# Anyone gotten relief from breathing?



## 15976 (Nov 22, 2006)

A doctor today said if you don't breathe properly, you end up using your kidneys to breathe. I guess this is adrenal breathing and constantly releases adrenaline into the body.Has anyone "cured" their IBS or anxiety by proper breathing? I have tried to change my breathing but it will take more work. I haven't been able to keep anxiety attacks away by breathing through them. Just wondering.


----------



## 19596 (Jan 3, 2007)

hi kadi to am trying to breathe through my panic spells properly but i keep getting it wrongi know its suposed to be in through the nose and out throug mouthwas told to breath in 1 elephant 2 elephant 3 elephant 4out 4 elephant 5 elephant 6but i always forget to just breathe in through nose not mouth so not havin much success if you here of anyone else with tips we need them


----------



## 21185 (Dec 31, 2006)

That's funny you brought that up.
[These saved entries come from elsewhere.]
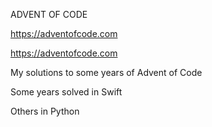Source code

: ADVENT OF CODE

https://adventofcode.com

https://adventofcode.com

My solutions to some years of Advent of Code

Some years solved in Swift

Others in Python
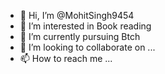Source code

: - 👋 Hi, I’m @MohitSingh9454
- 👀 I’m interested in Book reading
- 🌱 I’m currently pursuing Btch 
- 💞️ I’m looking to collaborate on ...
- 📫 How to reach me ...

<!---
MohitSingh9454/MohitSingh9454 is a ✨ special ✨ repository because its `README.md` (this file) appears on your GitHub profile.
You can click the Preview link to take a look at your changes.
--->
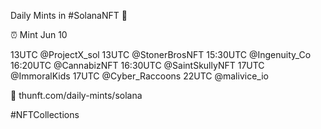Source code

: Daily Mints in #SolanaNFT 🚀

⏰ Mint Jun 10

13UTC @ProjectX_sol
13UTC @StonerBrosNFT
15:30UTC @Ingenuity_Co
16:20UTC @CannabizNFT
16:30UTC @SaintSkullyNFT
17UTC @ImmoralKids
17UTC @Cyber_Raccoons
22UTC @malivice_io

🔗 thunft.com/daily-mints/solana

#NFTCollections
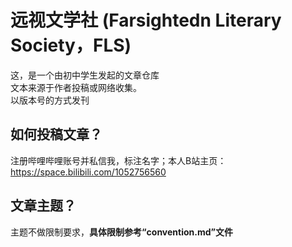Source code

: # 远视文学社 (Farsightedn Literary Society，FLS) 
这，是一个由初中学生发起的文章仓库  
文本来源于作者投稿或网络收集。  
以版本号的方式发刊  
## 如何投稿文章？  
注册哔哩哔哩账号并私信我，标注名字；本人B站主页：https://space.bilibili.com/1052756560 
## 文章主题？  
主题不做限制要求，**具体限制参考“convention.md”文件**

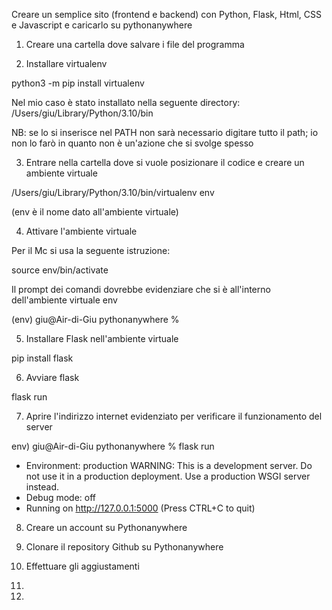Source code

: Creare un semplice sito (frontend e backend) con Python, Flask, Html, CSS e Javascript e caricarlo su pythonanywhere

1. Creare una cartella dove salvare i file del programma

2. Installare virtualenv

python3 -m pip install virtualenv

Nel mio caso è stato installato nella seguente directory:
/Users/giu/Library/Python/3.10/bin

NB: se lo si inserisce nel PATH non sarà necessario digitare tutto il path; io non lo farò in quanto non è un'azione che si svolge spesso

3. Entrare nella cartella dove si vuole posizionare il codice e creare un ambiente virtuale

/Users/giu/Library/Python/3.10/bin/virtualenv env

(env è il nome dato all'ambiente virtuale)

4. Attivare l'ambiente virtuale

Per il Mc si usa la seguente istruzione:

source env/bin/activate

Il prompt dei comandi dovrebbe evidenziare che si è all'interno dell'ambiente virtuale env

(env) giu@Air-di-Giu pythonanywhere %

5. Installare Flask nell'ambiente virtuale

pip install flask

6. Avviare flask

flask run

7. Aprire l'indirizzo internet evidenziato per verificare il funzionamento del server

env) giu@Air-di-Giu pythonanywhere % flask run

- Environment: production
  WARNING: This is a development server. Do not use it in a production deployment.
  Use a production WSGI server instead.
- Debug mode: off
- Running on http://127.0.0.1:5000 (Press CTRL+C to quit)

8. Creare un account su Pythonanywhere

9. Clonare il repository Github su Pythonanywhere

10. Effettuare gli aggiustamenti

11.

12.

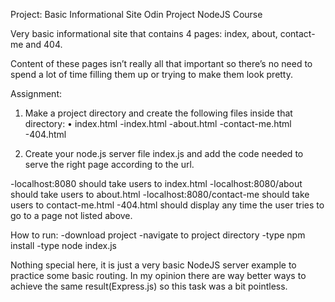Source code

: Project: Basic Informational Site
Odin Project NodeJS Course

Very basic informational site that contains 4 pages: index, about, contact-me and 404.

Content of these pages isn’t really all that important so there’s no need to spend a 
lot of time filling them up or trying to make them look pretty.

Assignment:
1. Make a project directory and create the following files inside that directory:
   • index.html
  -index.html
  -about.html
  -contact-me.html
  -404.html
   
3. Create your node.js server file index.js and add the code needed to serve the
right page according to the url.

  -localhost:8080 should take users to index.html
  -localhost:8080/about should take users to about.html
  -localhost:8080/contact-me should take users to contact-me.html
  -404.html should display any time the user tries to go to a page not listed above.

How to run:
  -download project
  -navigate to project directory
  -type npm install
  -type node index.js

Nothing special here, it is just a very basic NodeJS server example to practice some
basic routing. In my opinion there are way better ways to achieve the same result(Express.js) 
so this task was a bit pointless.

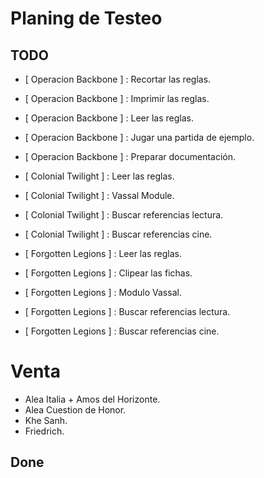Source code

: # Planing de Testeo

## TODO

- [ Operacion Backbone ] : Recortar las reglas.
- [ Operacion Backbone ] : Imprimir las reglas.
- [ Operacion Backbone ] : Leer las reglas.
- [ Operacion Backbone ] : Jugar una partida de ejemplo.
- [ Operacion Backbone ] : Preparar documentación.

- [ Colonial Twilight ] : Leer las reglas.
- [ Colonial Twilight ] : Vassal Module.
- [ Colonial Twilight ] : Buscar referencias lectura.
- [ Colonial Twilight ] : Buscar referencias cine.

- [ Forgotten Legions ] : Leer las reglas.
- [ Forgotten Legions ] : Clipear las fichas.
- [ Forgotten Legions ] : Modulo Vassal.
- [ Forgotten Legions ] : Buscar referencias lectura.
- [ Forgotten Legions ] : Buscar referencias cine.

# Venta

* Alea Italia + Amos del Horizonte.
* Alea Cuestion de Honor.
* Khe Sanh.
* Friedrich.




## Done
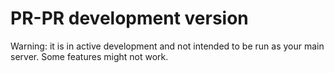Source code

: PR-PR development version
==================

Warning: it is in active development and not intended to be run as your main server. Some features might not work.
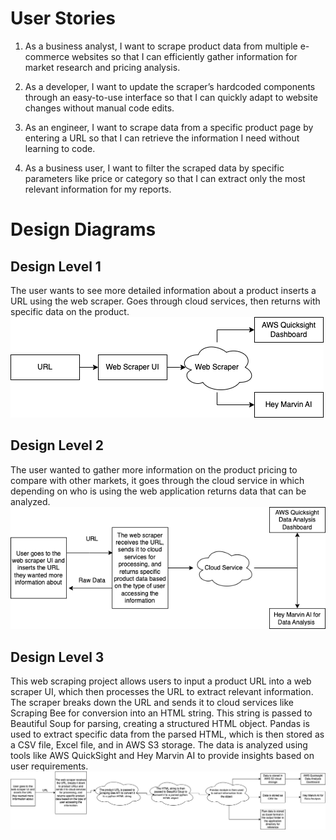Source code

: # User Stories
1. As a business analyst, I want to scrape product data from multiple e-commerce websites so that I can efficiently gather information for market research and pricing analysis. 

2. As a developer, I want to update the scraper’s hardcoded components through an easy-to-use interface so that I can quickly adapt to website changes without manual code edits. 

3. As an engineer, I want to scrape data from a specific product page by entering a URL so that I can retrieve the information I need without learning to code. 

4. As a business user, I want to filter the scraped data by specific parameters like price or category so that I can extract only the most relevant information for my reports. 

# Design Diagrams

## Design Level 1
The user wants to see more detailed information about a product inserts a URL using the web scraper. Goes through cloud services, then returns with specific data on the product. 
![D0](/Design%20Diagrams/D0.png)

## Design Level 2
The user wanted to gather more information on the product pricing to compare with other markets, it goes through the cloud service in which depending on who is using the web application returns data that can be analyzed. 
![D1](/Design%20Diagrams/D1.png)

## Design Level 3
This web scraping project allows users to input a product URL into a web scraper UI, which then processes the URL to extract relevant information. The scraper breaks down the URL and sends it to cloud services like Scraping Bee for conversion into an HTML string. This string is passed to Beautiful Soup for parsing, creating a structured HTML object. Pandas is used to extract specific data from the parsed HTML, which is then stored as a CSV file, Excel file, and in AWS S3 storage. The data is analyzed using tools like AWS QuickSight and Hey Marvin AI to provide insights based on user requirements. 
![D2](/Design%20Diagrams/D2.png)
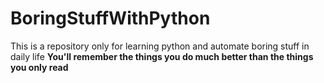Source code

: # BoringStuffWithPython
This is a repository only for learning python and automate boring stuff in daily life
**You'll remember the things you do much better than the things you only read**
Don't know about the kidney thing, but sometimes I forget to breath--very shallow breath--and then I think about it and make a heavy breath (sigh).I do know that when I get panic attacks, I purposefully breath very slowly and from very deep in the diaphram.Perhaps because I don't breath completely could be why I'm so tired all the time.


----------



## 14480 (Sep 3, 2006)

I've wondered about this myself. I know that I do not breathe properly most of the time... and it definitely contributes to my panic attacks. I've tried soem exercises but they ended up making me more frustrated than calm. I just try to physically force my body to relax since I have a tendency to tense up a lot.. and then my slower and deeper breathing follows.


----------



## Rachel (Dec 31, 1998)

...


----------



## 20088 (Apr 11, 2007)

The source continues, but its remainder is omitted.